◆ **Task requirements**
State the number of lines in the following data that include the word "langList", with no other text.

Excerpted data Start Marker

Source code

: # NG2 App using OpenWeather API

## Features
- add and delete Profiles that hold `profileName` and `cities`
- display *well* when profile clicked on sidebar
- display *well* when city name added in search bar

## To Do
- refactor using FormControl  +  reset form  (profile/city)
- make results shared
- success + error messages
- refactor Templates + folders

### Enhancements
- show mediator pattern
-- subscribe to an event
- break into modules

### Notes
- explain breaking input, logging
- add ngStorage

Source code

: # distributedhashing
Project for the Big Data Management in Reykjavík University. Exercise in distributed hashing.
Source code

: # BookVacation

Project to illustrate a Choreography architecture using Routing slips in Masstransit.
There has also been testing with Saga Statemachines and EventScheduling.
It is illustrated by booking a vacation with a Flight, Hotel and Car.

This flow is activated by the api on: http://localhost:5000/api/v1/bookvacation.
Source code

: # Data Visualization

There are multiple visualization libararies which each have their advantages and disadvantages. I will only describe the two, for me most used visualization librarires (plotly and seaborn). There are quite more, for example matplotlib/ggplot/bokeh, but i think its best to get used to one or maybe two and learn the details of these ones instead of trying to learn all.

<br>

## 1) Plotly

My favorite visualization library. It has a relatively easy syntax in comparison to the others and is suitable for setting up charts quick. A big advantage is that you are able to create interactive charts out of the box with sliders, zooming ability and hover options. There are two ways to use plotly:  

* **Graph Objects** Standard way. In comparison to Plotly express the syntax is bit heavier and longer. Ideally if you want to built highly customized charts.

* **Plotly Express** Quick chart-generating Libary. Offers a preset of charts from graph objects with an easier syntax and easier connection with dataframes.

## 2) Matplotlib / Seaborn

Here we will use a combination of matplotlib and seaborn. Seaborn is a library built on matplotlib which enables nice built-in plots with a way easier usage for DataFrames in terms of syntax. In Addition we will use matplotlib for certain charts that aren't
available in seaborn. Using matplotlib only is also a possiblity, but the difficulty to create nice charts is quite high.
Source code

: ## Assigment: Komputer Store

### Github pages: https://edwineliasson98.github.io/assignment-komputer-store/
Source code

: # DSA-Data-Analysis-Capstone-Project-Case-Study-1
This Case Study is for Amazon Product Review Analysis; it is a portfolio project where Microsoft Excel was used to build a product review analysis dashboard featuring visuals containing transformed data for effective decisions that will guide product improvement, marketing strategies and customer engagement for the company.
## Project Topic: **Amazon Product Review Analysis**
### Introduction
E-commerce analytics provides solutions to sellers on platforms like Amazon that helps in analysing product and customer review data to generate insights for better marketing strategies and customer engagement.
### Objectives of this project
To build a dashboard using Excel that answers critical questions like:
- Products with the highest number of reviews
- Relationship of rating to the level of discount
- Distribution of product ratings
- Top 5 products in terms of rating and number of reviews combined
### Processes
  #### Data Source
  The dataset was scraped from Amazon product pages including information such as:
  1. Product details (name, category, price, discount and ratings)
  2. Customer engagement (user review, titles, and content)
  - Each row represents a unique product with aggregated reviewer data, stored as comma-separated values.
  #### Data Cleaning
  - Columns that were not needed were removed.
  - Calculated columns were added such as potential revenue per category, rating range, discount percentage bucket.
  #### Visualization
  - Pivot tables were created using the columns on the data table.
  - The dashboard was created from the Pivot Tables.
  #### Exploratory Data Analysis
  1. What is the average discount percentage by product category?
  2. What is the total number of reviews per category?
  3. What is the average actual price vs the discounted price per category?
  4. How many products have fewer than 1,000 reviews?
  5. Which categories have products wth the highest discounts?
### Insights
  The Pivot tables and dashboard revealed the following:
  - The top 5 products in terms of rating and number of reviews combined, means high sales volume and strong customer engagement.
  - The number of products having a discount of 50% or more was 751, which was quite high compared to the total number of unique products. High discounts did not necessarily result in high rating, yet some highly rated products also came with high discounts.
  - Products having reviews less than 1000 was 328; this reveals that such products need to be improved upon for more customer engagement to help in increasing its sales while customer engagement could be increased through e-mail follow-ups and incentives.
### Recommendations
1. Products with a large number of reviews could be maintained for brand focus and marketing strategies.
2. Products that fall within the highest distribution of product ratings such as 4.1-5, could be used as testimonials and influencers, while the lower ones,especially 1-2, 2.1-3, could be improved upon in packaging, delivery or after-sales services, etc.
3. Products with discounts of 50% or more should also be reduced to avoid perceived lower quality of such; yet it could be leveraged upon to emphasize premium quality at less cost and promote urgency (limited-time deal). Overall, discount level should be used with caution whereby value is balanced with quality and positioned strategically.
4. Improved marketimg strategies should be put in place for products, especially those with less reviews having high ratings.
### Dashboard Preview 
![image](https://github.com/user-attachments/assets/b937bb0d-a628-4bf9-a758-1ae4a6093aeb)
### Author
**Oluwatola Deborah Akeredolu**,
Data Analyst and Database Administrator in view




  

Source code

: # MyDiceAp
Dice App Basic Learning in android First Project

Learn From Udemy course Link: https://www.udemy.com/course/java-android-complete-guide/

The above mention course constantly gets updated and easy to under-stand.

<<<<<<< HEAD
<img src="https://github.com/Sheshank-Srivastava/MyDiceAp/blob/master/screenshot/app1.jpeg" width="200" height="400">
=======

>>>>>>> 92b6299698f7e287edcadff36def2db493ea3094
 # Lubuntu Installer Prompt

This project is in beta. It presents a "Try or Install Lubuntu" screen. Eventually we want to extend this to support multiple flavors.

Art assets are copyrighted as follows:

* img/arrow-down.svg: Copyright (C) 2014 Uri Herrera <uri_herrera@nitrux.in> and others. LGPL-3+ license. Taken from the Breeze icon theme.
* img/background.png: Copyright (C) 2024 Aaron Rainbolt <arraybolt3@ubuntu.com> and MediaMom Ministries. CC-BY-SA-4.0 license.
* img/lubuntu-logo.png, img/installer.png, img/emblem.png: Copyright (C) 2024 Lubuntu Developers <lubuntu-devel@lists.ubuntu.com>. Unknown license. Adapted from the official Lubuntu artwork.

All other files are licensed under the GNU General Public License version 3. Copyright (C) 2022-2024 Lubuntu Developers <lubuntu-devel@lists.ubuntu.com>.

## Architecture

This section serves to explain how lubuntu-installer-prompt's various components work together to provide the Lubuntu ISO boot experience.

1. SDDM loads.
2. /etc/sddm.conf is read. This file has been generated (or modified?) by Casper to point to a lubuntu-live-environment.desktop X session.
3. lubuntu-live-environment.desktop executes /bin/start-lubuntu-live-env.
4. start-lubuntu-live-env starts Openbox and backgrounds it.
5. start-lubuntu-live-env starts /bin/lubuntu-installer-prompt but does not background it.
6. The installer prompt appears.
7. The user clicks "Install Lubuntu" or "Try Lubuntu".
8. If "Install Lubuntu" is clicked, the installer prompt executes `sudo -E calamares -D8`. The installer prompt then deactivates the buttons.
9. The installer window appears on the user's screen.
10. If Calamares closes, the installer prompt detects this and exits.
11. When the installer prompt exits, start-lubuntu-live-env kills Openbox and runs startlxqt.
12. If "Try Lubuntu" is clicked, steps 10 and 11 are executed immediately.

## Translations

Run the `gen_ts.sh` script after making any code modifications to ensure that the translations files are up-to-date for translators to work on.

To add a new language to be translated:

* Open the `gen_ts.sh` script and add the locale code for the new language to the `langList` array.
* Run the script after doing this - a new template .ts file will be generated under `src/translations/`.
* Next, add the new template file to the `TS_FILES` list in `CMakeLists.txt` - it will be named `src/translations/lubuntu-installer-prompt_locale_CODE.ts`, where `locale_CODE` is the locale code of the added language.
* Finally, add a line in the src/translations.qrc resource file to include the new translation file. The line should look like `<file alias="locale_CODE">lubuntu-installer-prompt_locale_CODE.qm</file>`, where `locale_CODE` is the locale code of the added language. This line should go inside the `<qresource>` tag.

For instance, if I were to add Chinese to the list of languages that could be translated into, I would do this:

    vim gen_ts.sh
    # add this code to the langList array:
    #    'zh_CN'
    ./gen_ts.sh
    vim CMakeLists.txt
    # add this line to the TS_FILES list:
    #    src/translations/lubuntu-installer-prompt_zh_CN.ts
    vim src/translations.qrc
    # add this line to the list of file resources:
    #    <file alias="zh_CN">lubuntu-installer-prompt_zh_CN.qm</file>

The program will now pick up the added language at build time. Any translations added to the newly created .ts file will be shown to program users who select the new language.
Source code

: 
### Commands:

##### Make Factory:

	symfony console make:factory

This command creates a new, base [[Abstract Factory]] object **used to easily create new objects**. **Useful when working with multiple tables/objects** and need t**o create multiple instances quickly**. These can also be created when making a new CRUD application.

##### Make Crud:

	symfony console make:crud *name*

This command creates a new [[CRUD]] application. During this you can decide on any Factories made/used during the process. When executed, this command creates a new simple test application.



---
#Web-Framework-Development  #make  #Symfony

Excerpted data End Marker

◆ **The answer**
2